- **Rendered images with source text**
# # #

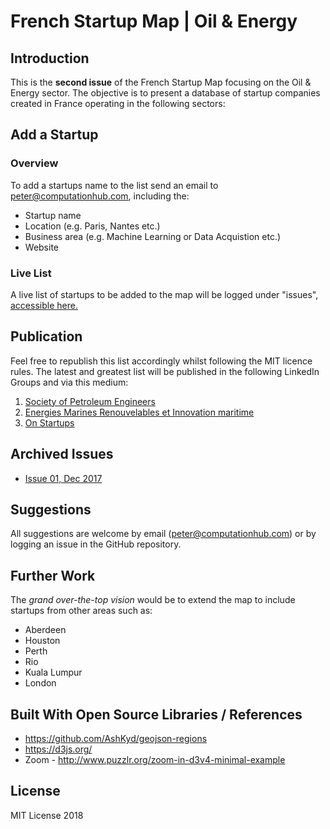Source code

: # French Startup Map | Oil &amp; Energy

## Introduction

This is the **second issue** of the French Startup Map focusing on the Oil & Energy sector. The objective is to present a database of startup companies created in France operating in the following sectors: 

## Add a Startup

### Overview
To add a startups name to the list send an email to peter@computationhub.com, including the:

* Startup name
* Location (e.g. Paris, Nantes etc.)
* Business area (e.g. Machine Learning or Data Acquistion etc.)
* Website

### Live List
A live list of startups to be added to the map will be logged under "issues", [accessible here.](https://github.com/peter-doherty/french-startup-map-oil-energy/issues)

## Publication
Feel free to republish this list accordingly whilst following the MIT licence rules. The latest and greatest list will be published in the following LinkedIn Groups and via this medium:

1. [Society of Petroleum Engineers](https://www.linkedin.com/groups/57660)
2. [Energies Marines Renouvelables et Innovation maritime](https://www.linkedin.com/groups/4129100)
3. [On Startups](https://www.linkedin.com/groups/2877)

## Archived Issues

* [Issue 01, Dec 2017](https://www.linkedin.com/pulse/oil-energy-french-startup-landscape-peter-doherty/)

## Suggestions

All suggestions are welcome by email (peter@computationhub.com) or by logging an issue in the GitHub repository. 

## Further Work
The *grand over-the-top vision* would be to extend the map to include startups from other areas such as:

* Aberdeen
* Houston
* Perth
* Rio
* Kuala Lumpur
* London

## Built With Open Source Libraries / References

* https://github.com/AshKyd/geojson-regions
* https://d3js.org/
* Zoom - http://www.puzzlr.org/zoom-in-d3v4-minimal-example

## License
MIT License 2018
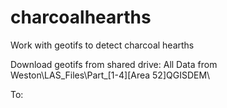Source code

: # charcoalhearths
Work with geotifs to detect charcoal hearths

Download geotifs from shared drive: 
All Data from Weston\LAS_Files\Part_[1-4]\[Area 52]QGISDEM\

To:


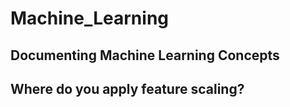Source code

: # Machine_Learning
## Documenting Machine Learning Concepts

## Where do you apply feature scaling?
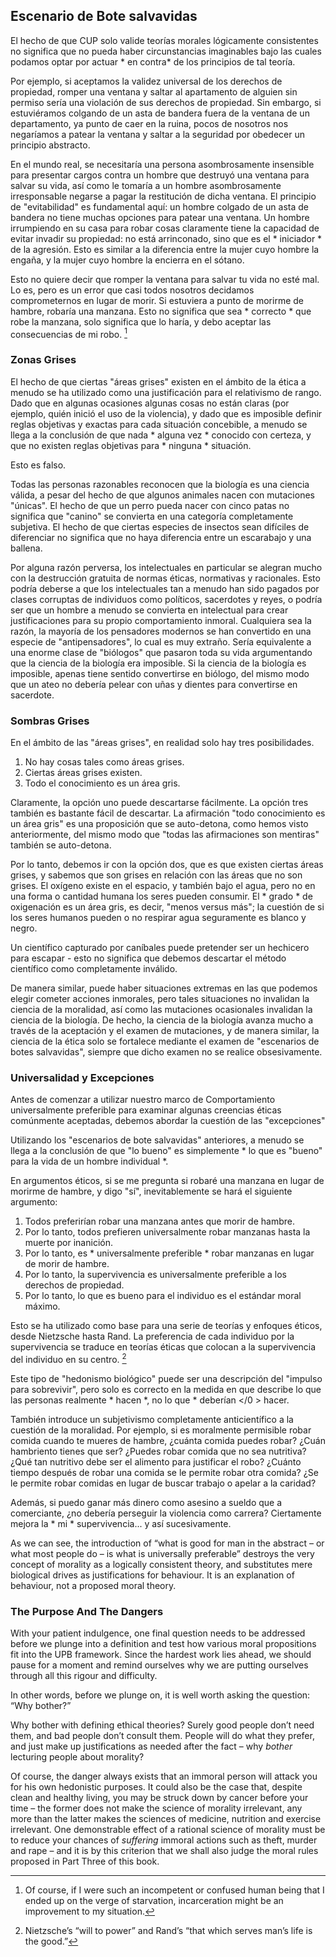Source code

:## Escenario de Bote salvavidas

El hecho de que CUP solo valide teorías morales lógicamente consistentes no significa que no pueda haber circunstancias imaginables bajo las cuales podamos optar por actuar * en contra* de los principios de tal teoría.

Por ejemplo, si aceptamos la validez universal de los derechos de propiedad, romper una ventana y saltar al apartamento de alguien sin permiso sería una violación de sus derechos de propiedad. Sin embargo, si estuviéramos colgando de un asta de bandera fuera de la ventana de un departamento, ya punto de caer en la ruina, pocos de nosotros nos negaríamos a patear la ventana y saltar a la seguridad por obedecer un principio abstracto.

En el mundo real, se necesitaría una persona asombrosamente insensible para presentar cargos contra un hombre que destruyó una ventana para salvar su vida, así como le tomaría a un hombre asombrosamente irresponsable negarse a pagar la restitución de dicha ventana. El principio de "evitabilidad" es fundamental aquí: un hombre colgado de un asta de bandera no tiene muchas opciones para patear una ventana. Un hombre irrumpiendo en su casa para robar cosas claramente tiene la capacidad de evitar invadir su propiedad: no está arrinconado, sino que es el * iniciador * de la agresión. Esto es similar a la diferencia entre la mujer cuyo hombre la engaña, y la mujer cuyo hombre la encierra en el sótano.

Esto no quiere decir que romper la ventana para salvar tu vida no esté mal. Lo es, pero es un error que casi todos nosotros decidamos comprometernos en lugar de morir. Si estuviera a punto de morirme de hambre, robaría una manzana. Esto no significa que sea * correcto * que robe la manzana, solo significa que lo haría, y debo aceptar las consecuencias de mi robo. [^10]

### Zonas Grises

El hecho de que ciertas "áreas grises" existen en el ámbito de la ética a menudo se ha utilizado como una justificación para el relativismo de rango. Dado que en algunas ocasiones algunas cosas no están claras (por ejemplo, quién inició el uso de la violencia), y dado que es imposible definir reglas objetivas y exactas para cada situación concebible, a menudo se llega a la conclusión de que nada * alguna vez * conocido con certeza, y que no existen reglas objetivas para * ninguna * situación.

Esto es falso.

Todas las personas razonables reconocen que la biología es una ciencia válida, a pesar del hecho de que algunos animales nacen con mutaciones "únicas". El hecho de que un perro pueda nacer con cinco patas no significa que "canino" se convierta en una categoría completamente subjetiva. El hecho de que ciertas especies de insectos sean difíciles de diferenciar no significa que no haya diferencia entre un escarabajo y una ballena.

Por alguna razón perversa, los intelectuales en particular se alegran mucho con la destrucción gratuita de normas éticas, normativas y racionales. Esto podría deberse a que los intelectuales tan a menudo han sido pagados por clases corruptas de individuos como políticos, sacerdotes y reyes, o podría ser que un hombre a menudo se convierta en intelectual para crear justificaciones para su propio comportamiento inmoral. Cualquiera sea la razón, la mayoría de los pensadores modernos se han convertido en una especie de "antipensadores", lo cual es muy extraño. Sería equivalente a una enorme clase de "biólogos" que pasaron toda su vida argumentando que la ciencia de la biología era imposible. Si la ciencia de la biología es imposible, apenas tiene sentido convertirse en biólogo, del mismo modo que un ateo no debería pelear con uñas y dientes para convertirse en sacerdote.

### Sombras Grises

En el ámbito de las "áreas grises", en realidad solo hay tres posibilidades.

1. No hay cosas tales como áreas grises.
2. Ciertas áreas grises existen.
3. Todo el conocimiento es un área gris.

Claramente, la opción uno puede descartarse fácilmente. La opción tres también es bastante fácil de descartar. La afirmación "todo conocimiento es un área gris" es una proposición que se auto-detona, como hemos visto anteriormente, del mismo modo que "todas las afirmaciones son mentiras" también se auto-detona.

Por lo tanto, debemos ir con la opción dos, que es que existen ciertas áreas grises, y sabemos que son grises en relación con las áreas que no son grises. El oxígeno existe en el espacio, y también bajo el agua, pero no en una forma o cantidad humana los seres pueden consumir. El * grado * de oxigenación es un área gris, es decir, "menos versus más"; la cuestión de si los seres humanos pueden o no respirar agua seguramente es blanco y negro.

Un científico capturado por caníbales puede pretender ser un hechicero para escapar - esto no significa que debemos descartar el método científico como completamente inválido.

De manera similar, puede haber situaciones extremas en las que podemos elegir cometer acciones inmorales, pero tales situaciones no invalidan la ciencia de la moralidad, así como las mutaciones ocasionales invalidan la ciencia de la biología. De hecho, la ciencia de la biología avanza mucho a través de la aceptación y el examen de mutaciones, y de manera similar, la ciencia de la ética solo se fortalece mediante el examen de "escenarios de botes salvavidas", siempre que dicho examen no se realice obsesivamente.

### Universalidad y Excepciones

Antes de comenzar a utilizar nuestro marco de Comportamiento universalmente preferible para examinar algunas creencias éticas comúnmente aceptadas, debemos abordar la cuestión de las "excepciones"

Utilizando los "escenarios de bote salvavidas" anteriores, a menudo se llega a la conclusión de que "lo bueno" es simplemente * lo que es "bueno" para la vida de un hombre individual *.

En argumentos éticos, si se me pregunta si robaré una manzana en lugar de morirme de hambre, y digo "sí", inevitablemente se hará el siguiente argumento:

1. Todos preferirían robar una manzana antes que morir de hambre.
2. Por lo tanto, todos prefieren universalmente robar manzanas hasta la muerte por inanición.
3. Por lo tanto, es * universalmente preferible * robar manzanas en lugar de morir de hambre.
4. Por lo tanto, la supervivencia es universalmente preferible a los derechos de propiedad.
5. Por lo tanto, lo que es bueno para el individuo es el estándar moral máximo.

Esto se ha utilizado como base para una serie de teorías y enfoques éticos, desde Nietzsche hasta Rand. La preferencia de cada individuo por la supervivencia se traduce en teorías éticas que colocan a la supervivencia del individuo en su centro. [^11]

Este tipo de "hedonismo biológico" puede ser una descripción del "impulso para sobrevivir", pero solo es correcto en la medida en que describe lo que las personas realmente * hacen *, no lo que * deberían </0 > hacer.</p> 

También introduce un subjetivismo completamente anticientífico a la cuestión de la moralidad. Por ejemplo, si es moralmente permisible robar comida cuando te mueres de hambre, ¿cuánta comida puedes robar? ¿Cuán hambriento tienes que ser? ¿Puedes robar comida que no sea nutritiva? ¿Qué tan nutritivo debe ser el alimento para justificar el robo? ¿Cuánto tiempo después de robar una comida se le permite robar otra comida? ¿Se le permite robar comidas en lugar de buscar trabajo o apelar a la caridad?

Además, si puedo ganar más dinero como asesino a sueldo que a comerciante, ¿no debería perseguir la violencia como carrera? Ciertamente mejora la * mi * supervivencia... y así sucesivamente.

As we can see, the introduction of “what is good for man in the abstract – or what most people do – is what is universally preferable” destroys the very concept of morality as a logically consistent theory, and substitutes mere biological drives as justifications for behaviour. It is an explanation of behaviour, not a proposed moral theory.

### The Purpose And The Dangers

With your patient indulgence, one final question needs to be addressed before we plunge into a definition and test how various moral propositions fit into the UPB framework. Since the hardest work lies ahead, we should pause for a moment and remind ourselves why we are putting ourselves through all this rigour and difficulty.

In other words, before we plunge on, it is well worth asking the question: “Why bother?”

Why bother with defining ethical theories? Surely good people don’t need them, and bad people don’t consult them. People will do what they prefer, and just make up justifications as needed after the fact – why *bother* lecturing people about morality?

Of course, the danger always exists that an immoral person will attack you for his own hedonistic purposes. It could also be the case that, despite clean and healthy living, you may be struck down by cancer before your time – the former does not make the science of morality irrelevant, any more than the latter makes the sciences of medicine, nutrition and exercise irrelevant. One demonstrable effect of a rational science of morality must be to reduce your chances of *suffering* immoral actions such as theft, murder and rape – and it is by this criterion that we shall also judge the moral rules proposed in Part Three of this book.

[^10]: Of course, if I were such an incompetent or confused human being that I ended up on the verge of starvation, incarceration might be an improvement to my situation.

[^11]: Nietzsche’s “will to power” and Rand’s “that which serves man’s life is the good.”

# # #

- **BRIEF**
Reproduce the data above exactly, but only from the line containing "2. [Energies Marines" through the line containing "El hecho de que CUP". Omit all pictures.

- **RESPONSE BELOW**
2. [Energies Marines Renouvelables et Innovation maritime](https://www.linkedin.com/groups/4129100)
3. [On Startups](https://www.linkedin.com/groups/2877)

## Archived Issues

* [Issue 01, Dec 2017](https://www.linkedin.com/pulse/oil-energy-french-startup-landscape-peter-doherty/)

## Suggestions

All suggestions are welcome by email (peter@computationhub.com) or by logging an issue in the GitHub repository. 

## Further Work
The *grand over-the-top vision* would be to extend the map to include startups from other areas such as:

* Aberdeen
* Houston
* Perth
* Rio
* Kuala Lumpur
* London

## Built With Open Source Libraries / References

* https://github.com/AshKyd/geojson-regions
* https://d3js.org/
* Zoom - http://www.puzzlr.org/zoom-in-d3v4-minimal-example

## License
MIT License 2018
Source code

: # charcoalhearths
Work with geotifs to detect charcoal hearths

Download geotifs from shared drive: 
All Data from Weston\LAS_Files\Part_[1-4]\[Area 52]QGISDEM\

To:


Source code

: # Machine_Learning
## Documenting Machine Learning Concepts

## Where do you apply feature scaling?
Source code

:## Escenario de Bote salvavidas

El hecho de que CUP solo valide teorías morales lógicamente consistentes no significa que no pueda haber circunstancias imaginables bajo las cuales podamos optar por actuar * en contra* de los principios de tal teoría.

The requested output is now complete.